## Given records:
▬▬▬▬▬▬▬▬▬▬

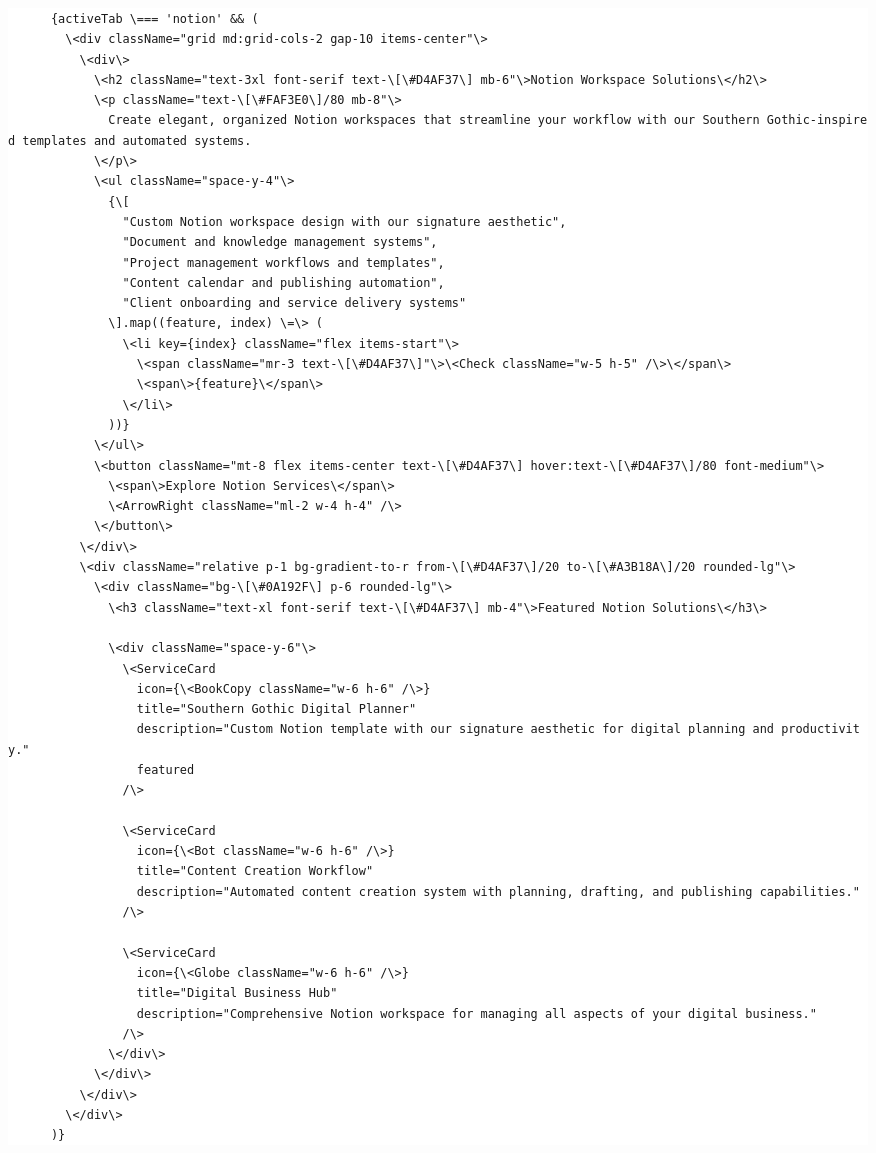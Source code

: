           {activeTab \=== 'notion' && (  
            \<div className="grid md:grid-cols-2 gap-10 items-center"\>  
              \<div\>  
                \<h2 className="text-3xl font-serif text-\[\#D4AF37\] mb-6"\>Notion Workspace Solutions\</h2\>  
                \<p className="text-\[\#FAF3E0\]/80 mb-8"\>  
                  Create elegant, organized Notion workspaces that streamline your workflow with our Southern Gothic-inspired templates and automated systems.  
                \</p\>  
                \<ul className="space-y-4"\>  
                  {\[  
                    "Custom Notion workspace design with our signature aesthetic",  
                    "Document and knowledge management systems",  
                    "Project management workflows and templates",  
                    "Content calendar and publishing automation",  
                    "Client onboarding and service delivery systems"  
                  \].map((feature, index) \=\> (  
                    \<li key={index} className="flex items-start"\>  
                      \<span className="mr-3 text-\[\#D4AF37\]"\>\<Check className="w-5 h-5" /\>\</span\>  
                      \<span\>{feature}\</span\>  
                    \</li\>  
                  ))}  
                \</ul\>  
                \<button className="mt-8 flex items-center text-\[\#D4AF37\] hover:text-\[\#D4AF37\]/80 font-medium"\>  
                  \<span\>Explore Notion Services\</span\>  
                  \<ArrowRight className="ml-2 w-4 h-4" /\>  
                \</button\>  
              \</div\>  
              \<div className="relative p-1 bg-gradient-to-r from-\[\#D4AF37\]/20 to-\[\#A3B18A\]/20 rounded-lg"\>  
                \<div className="bg-\[\#0A192F\] p-6 rounded-lg"\>  
                  \<h3 className="text-xl font-serif text-\[\#D4AF37\] mb-4"\>Featured Notion Solutions\</h3\>  
                    
                  \<div className="space-y-6"\>  
                    \<ServiceCard  
                      icon={\<BookCopy className="w-6 h-6" /\>}  
                      title="Southern Gothic Digital Planner"  
                      description="Custom Notion template with our signature aesthetic for digital planning and productivity."  
                      featured  
                    /\>  
                      
                    \<ServiceCard  
                      icon={\<Bot className="w-6 h-6" /\>}  
                      title="Content Creation Workflow"  
                      description="Automated content creation system with planning, drafting, and publishing capabilities."  
                    /\>  
                      
                    \<ServiceCard  
                      icon={\<Globe className="w-6 h-6" /\>}  
                      title="Digital Business Hub"  
                      description="Comprehensive Notion workspace for managing all aspects of your digital business."  
                    /\>  
                  \</div\>  
                \</div\>  
              \</div\>  
            \</div\>  
          )}  
            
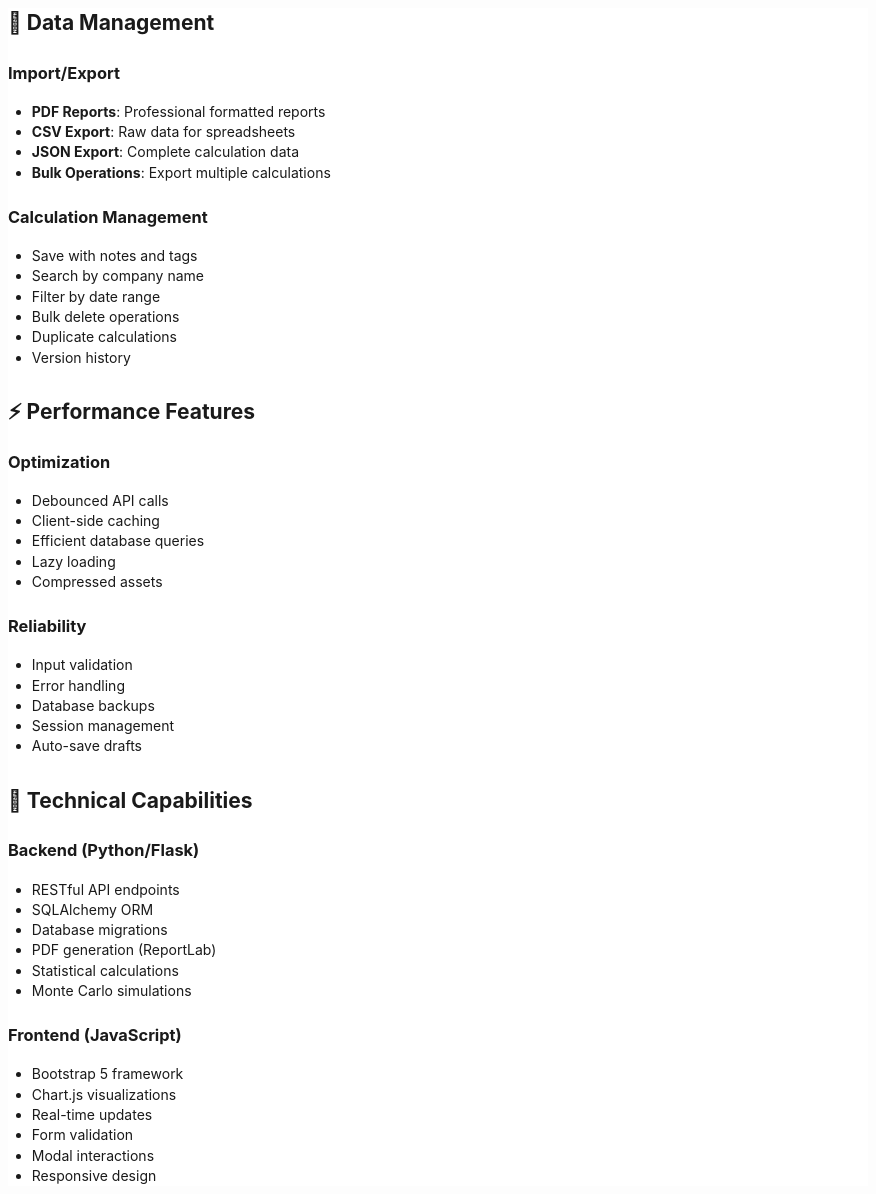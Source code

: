 ## 💾 Data Management

### Import/Export
- **PDF Reports**: Professional formatted reports
- **CSV Export**: Raw data for spreadsheets
- **JSON Export**: Complete calculation data
- **Bulk Operations**: Export multiple calculations

### Calculation Management
- Save with notes and tags
- Search by company name
- Filter by date range
- Bulk delete operations
- Duplicate calculations
- Version history

## ⚡ Performance Features

### Optimization
- Debounced API calls
- Client-side caching
- Efficient database queries
- Lazy loading
- Compressed assets

### Reliability
- Input validation
- Error handling
- Database backups
- Session management
- Auto-save drafts

## 🔧 Technical Capabilities

### Backend (Python/Flask)
- RESTful API endpoints
- SQLAlchemy ORM
- Database migrations
- PDF generation (ReportLab)
- Statistical calculations
- Monte Carlo simulations

### Frontend (JavaScript)
- Bootstrap 5 framework
- Chart.js visualizations
- Real-time updates
- Form validation
- Modal interactions
- Responsive design
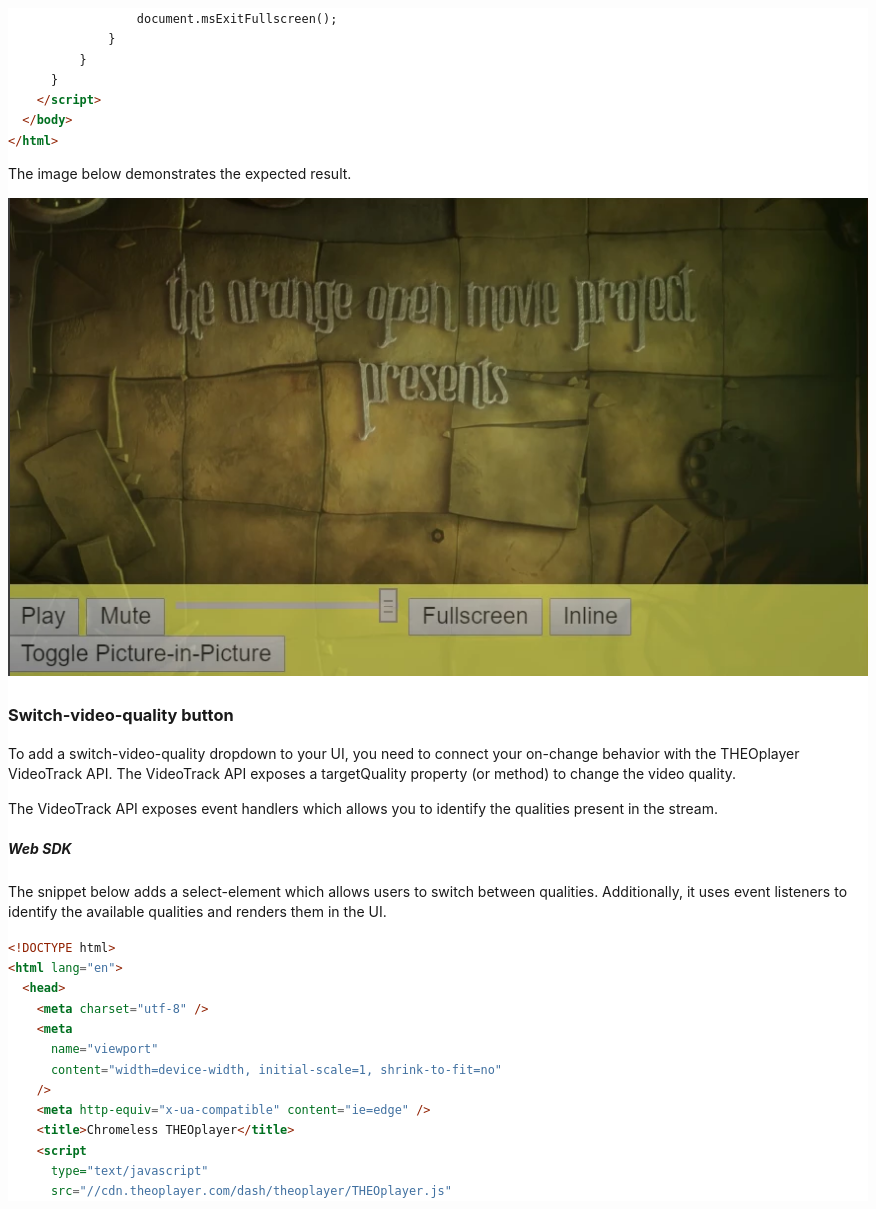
 ```html
                  document.msExitFullscreen();
              }
          }
      }
    </script>
  </body>
</html>
```

The image below demonstrates the expected result.

![Chromeless UI Layout](../../assets/img/chromeless-ui-5.PNG "Chromeless UI Layout")


### Switch-video-quality button

To add a switch-video-quality dropdown to your UI, you need to connect your on-change behavior with the THEOplayer VideoTrack API. The VideoTrack API exposes a targetQuality property (or method) to change the video quality.

The VideoTrack API exposes event handlers which allows you to identify the qualities present in the stream.

##### Web SDK

The snippet below adds a select-element which allows users to switch between qualities. Additionally, it uses event listeners to identify the available qualities and renders them in the UI.

```html
<!DOCTYPE html>
<html lang="en">
  <head>
    <meta charset="utf-8" />
    <meta
      name="viewport"
      content="width=device-width, initial-scale=1, shrink-to-fit=no"
    />
    <meta http-equiv="x-ua-compatible" content="ie=edge" />
    <title>Chromeless THEOplayer</title>
    <script
      type="text/javascript"
      src="//cdn.theoplayer.com/dash/theoplayer/THEOplayer.js"
```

▬▬▬▬▬▬▬▬▬▬

## Problem requirements:
Scan the data above for the string "templates". Copy every line in which it appears.

## Solution to this task:
                  Create elegant, organized Notion workspaces that streamline your workflow with our Southern Gothic-inspired templates and automated systems.  
                    "Project management workflows and templates",  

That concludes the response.